A Review of DeTrans: True Stories of Escaping the Gender Ideology Cult by Mary Margaret Olohan

Detrans by Mary Margaret Olohan is not a pleasant reading experience. It is bracing, horrifying, gripping, and most importantly true and necessary. It is particularly necessary for Christians who care about the truth and care about the welfare of children, but who may have their head in the sand on this important issue. The gift Olohan gives us is the gift of faithful reporting. She says little by way of personal opinion, meticulously documenting the lives of several young people, and in doing so she makes a powerful case that gender ideology is indeed a cult that holds many youth captive during a vulnerable period of their life.

As Do No Harm, an organization of medical professionals whose mission is to “highlight and counteract divisive trends in medicine, such as ‘Diversity, Equity and Inclusion’ and youth-focused gender ideology,” has recently launched its Stop the Harm database, Detrans puts flesh on the numbers, helping us understand what the harm looks like from an insider perspective. Stop the Harm reports that “Between 2019 and 2023, hospitals submitted more than $100 million in claims for these experimental treatments on children. During this time, 13,994 children were given irreversible and damaging gender treatments at U.S. based medical facilities, including children’s hospitals, non-children’s hospitals, and affiliated institutions. By all accounts, this is a conservative estimate.” Of the top offending hospitals, Children’s Minnesota was 3rd on the list—this is the same hospital where my son has received life-saving treatment in their state of the art PICU. It’s disconcerting to realize that in one room a child is being saved, while in another, a child is being irrevocably harmed. But this is the stark reality we must grapple with—the medical industry, full of brilliant kind doctors, is also full of darkness and complicity. 

Olohan opens her book with the stories of four young women: Prisha, Luka, Chloe, and Helena. The first seven chapters follow these four women from their early childhood to their first encounters with gender ideology to their transition and subsequent detransition.

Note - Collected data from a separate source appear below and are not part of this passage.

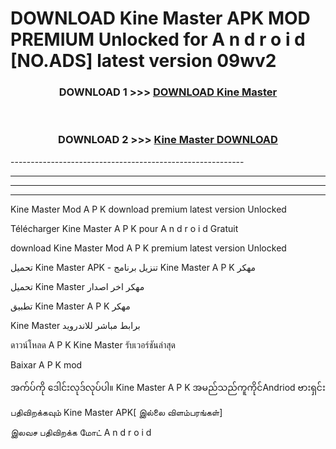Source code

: # DOWNLOAD Kine Master  APK MOD PREMIUM Unlocked for A n d r o i d [NO.ADS] latest version 09wv2 



<div align="center">

<h3>DOWNLOAD 1 >>> <a href="https://getmod2.web.app/?judul=Kine Master ">DOWNLOAD Kine Master </a></h3><br>

<h3>DOWNLOAD 2 >>> <a href="https://getmod2.web.app/?judul=Kine Master ">Kine Master  DOWNLOAD </a></h3>

</div>
----------------------------------------------------------

----------------------------------------------------------

----------------------------------------------------------

----------------------------------------------------------

Kine Master  Mod A P K download premium latest version Unlocked

Télécharger Kine Master  A P K pour A n d r o i d Gratuit

download Kine Master  Mod A P K premium latest version Unlocked

تحميل Kine Master  APK - تنزيل برنامج Kine Master  A P K مهكر

تحميل Kine Master  مهكر اخر اصدار

تطبيق Kine Master  A P K مهكر

Kine Master  برابط مباشر للاندرويد

ดาวน์โหลด A P K Kine Master  รับเวอร์ชันล่าสุด

Baixar A P K mod

အက်ပ်ကို ဒေါင်းလုဒ်လုပ်ပါ။ Kine Master  A P K အမည်သည်ကူကိုင်Andriod ဗားရှင်း

பதிவிறக்கவும் Kine Master  APK[ இல்லை விளம்பரங்கள்] 
 
இலவச பதிவிறக்க மோட் A n d r o i d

Each story is unique, but with common themes emerging: varying degrees of familial problems or neglect, social media or online forums filling the family gap and pushing so-called trans identity, self-reported mental health struggles, early exposure to online pornography, and access to adults ready to affirm and facilitate transition.

The first seven chapter titles represent the story arc each girl underwent:

Chapter 1, The Slippery Slope, describes early childhood experiences, mental health problems, and particularly shows how social media and online forums planted the quickly sprouting seeds of the gender ideology cult.

Chapter 2, Encouragement, outlines how the girls decide that they are, in fact, trans, and the subsequent encouragement they get from the online community, public school counselors, and doctors.

Chapter 3, Getting the Hormones, shows just how easy it was for the girls to be prescribed chemical hormones, such as testosterone, and just how lucrative it is for the clinics, pharmacies, and insurance companies.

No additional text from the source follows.